** Activity **
Copy out every line of the records in which "blackcatontree" can be found.

Records provided Block Start

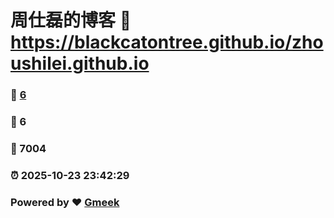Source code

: # 周仕磊的博客 :link: https://blackcatontree.github.io/zhoushilei.github.io 
### :page_facing_up: [6](https://blackcatontree.github.io/zhoushilei.github.io/tag.html) 
### :speech_balloon: 6 
### :hibiscus: 7004 
### :alarm_clock: 2025-10-23 23:42:29 
### Powered by :heart: [Gmeek](https://github.com/Meekdai/Gmeek)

Records provided Block End

** Expected answer **
: # 周仕磊的博客 :link: https://blackcatontree.github.io/zhoushilei.github.io 
### :page_facing_up: [6](https://blackcatontree.github.io/zhoushilei.github.io/tag.html) 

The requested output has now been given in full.